Incomplet, en tout cas : ses meilleurs ennemis, socialistes, l’appellent plus volontiers “l’anguille”. Qui est-il donc réellement, ce faux modeste qui prétend soudain à être président quand il n’a même pas été ministre ? Tel est le mystère qu’a voulu percer Canal Plus en nous entraînant, l’autre lundi, « dans l’intimité de François Hollande ».
À travers archives et témoignages – y compris de l’intéressé – , le documentaire dresse d’abord le portrait d’un anti-Sarkozy. Un politicien placide, limite effacé, modeste jusque dans ses ambitions.
Et pourtant, les faits sont là. Si ce type, quel qu’il soit, a une chance sur deux – voire cinquante-cinq sur cent, selon les sondages – d’être président dans trois jours, ce n’est sûrement pas par hasard ! Pour que la chrysalide se change ainsi en papillon, il a bien fallu qu’à un moment la chenille fasse son coming out du cocon.
À en croire ses amis, ça s’est passé il y a trois ans : « À partir de 2009, François fait de la politique pour lui. » Ensuite, tout va aller très vite. C’est un Hollande neuf, aminci et relooké, qui, le 31 mars 2011, annonce devant le Tout-Tulle pâmé sa candidature à la candidature…
À Paris, bien sûr, c’est une autre chanson et les sondologues lui prédisent un piètre score à un chiffre. Mais lui n’en a cure, habité déjà par son fameux slogan, « L’Élysée, c’est maintenant ! » Il l’explique lui-même : en 2007, il n’était pas mûr ; en 2017, il craint de passer déjà pour blet.
Porté par cette ardeur nouvelle, François devient un de ces audacieux à qui la fortune sourit. Un mois et demi après son entrée en lice, la chute de DSK transforme l’outsider en challenger sérieux de Martine Aubry – qu’il finira par distancer dans la dernière ligne droite.
La mue s’achève sous nos yeux au meeting du Bourget : François se voit désormais comme le successeur auto-investi de son homonyme Mitterrand. Il va jusqu’à mimer sa gestuelle, sa rhétorique et ses intonations lyriques. Écoutez son ego s’égosiller à la tribune : « Aujourd’hui, c’est MOI qui porte votre espoir ! C’est MOI qui va (sic) vous porter à la victoire ! »
Apparemment, ce grand timide a fini par maîtriser jusqu’à sa modestie. C’était juste une question de temps : François avait à gérer un petit problème de surmoi, comme diraient les derniers psys.
Une fois l’obstacle surmonté, le candidat « normal » n’a plus rien à envier, en fait d’ambition, à son adversaire.

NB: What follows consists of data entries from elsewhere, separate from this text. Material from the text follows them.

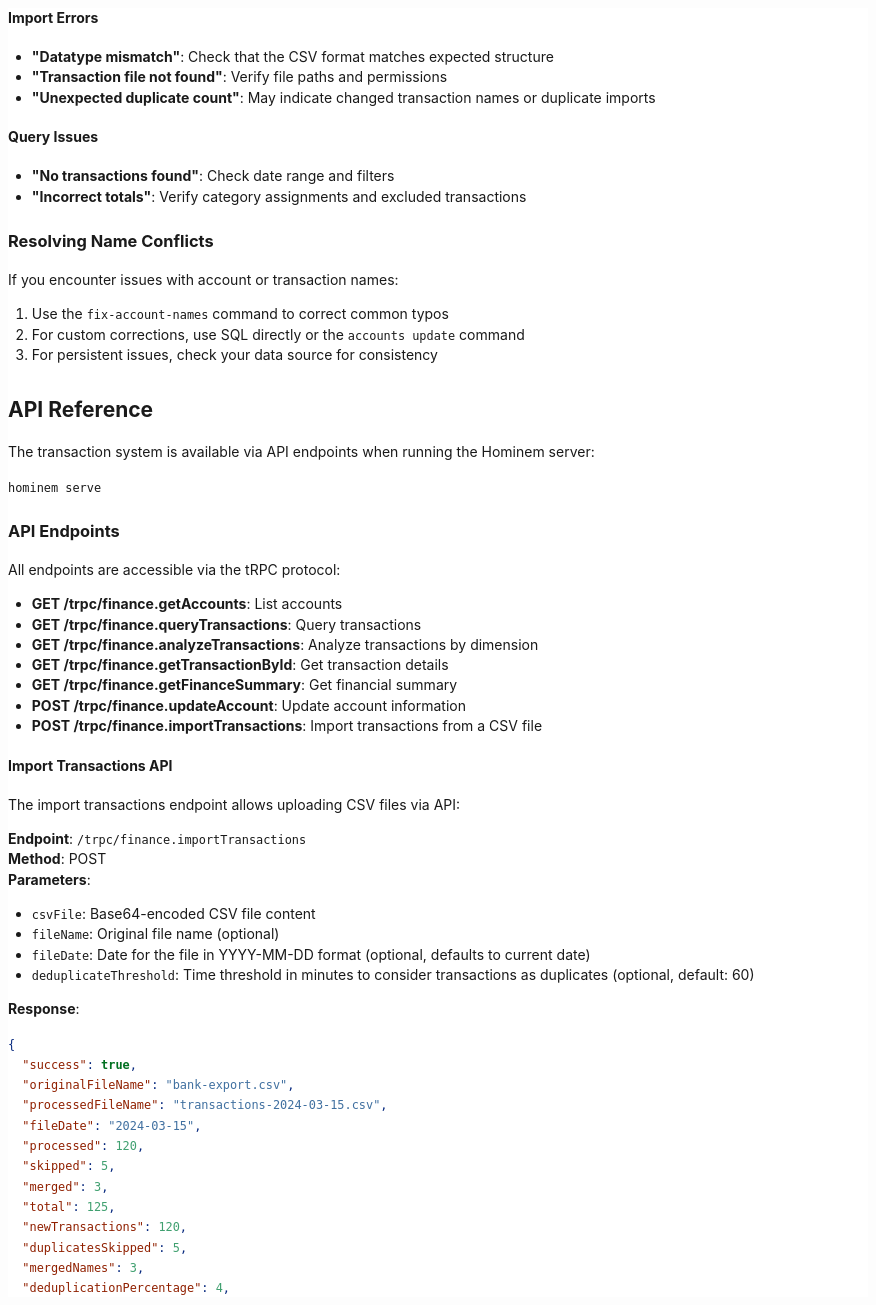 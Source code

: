 #### Import Errors

- **"Datatype mismatch"**: Check that the CSV format matches expected structure
- **"Transaction file not found"**: Verify file paths and permissions
- **"Unexpected duplicate count"**: May indicate changed transaction names or duplicate imports

#### Query Issues

- **"No transactions found"**: Check date range and filters
- **"Incorrect totals"**: Verify category assignments and excluded transactions

### Resolving Name Conflicts

If you encounter issues with account or transaction names:

1. Use the `fix-account-names` command to correct common typos
2. For custom corrections, use SQL directly or the `accounts update` command
3. For persistent issues, check your data source for consistency

## API Reference

The transaction system is available via API endpoints when running the Hominem server:

```bash
hominem serve
```

### API Endpoints

All endpoints are accessible via the tRPC protocol:

- **GET /trpc/finance.getAccounts**: List accounts
- **GET /trpc/finance.queryTransactions**: Query transactions
- **GET /trpc/finance.analyzeTransactions**: Analyze transactions by dimension
- **GET /trpc/finance.getTransactionById**: Get transaction details
- **GET /trpc/finance.getFinanceSummary**: Get financial summary
- **POST /trpc/finance.updateAccount**: Update account information
- **POST /trpc/finance.importTransactions**: Import transactions from a CSV file

#### Import Transactions API

The import transactions endpoint allows uploading CSV files via API:

**Endpoint**: `/trpc/finance.importTransactions`  
**Method**: POST  
**Parameters**:

- `csvFile`: Base64-encoded CSV file content
- `fileName`: Original file name (optional)
- `fileDate`: Date for the file in YYYY-MM-DD format (optional, defaults to current date)
- `deduplicateThreshold`: Time threshold in minutes to consider transactions as duplicates (optional, default: 60)

**Response**:

```json
{
  "success": true,
  "originalFileName": "bank-export.csv",
  "processedFileName": "transactions-2024-03-15.csv",
  "fileDate": "2024-03-15",
  "processed": 120,
  "skipped": 5,
  "merged": 3,
  "total": 125,
  "newTransactions": 120,
  "duplicatesSkipped": 5,
  "mergedNames": 3,
  "deduplicationPercentage": 4,
```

Il vient de loin, savez-vous ? , ce Hollande sûr de lui et dominateur qu’on est en train de découvrir. Sa mère l’avait balancé naguère à Michel Drucker : « Petit, François disait souvent : “Quand je serai grand, je serai président !” »
Sarkozy peut aller se rhabiller, avec son rasoir ! Hollande, en couche-culotte, il y pensait déjà.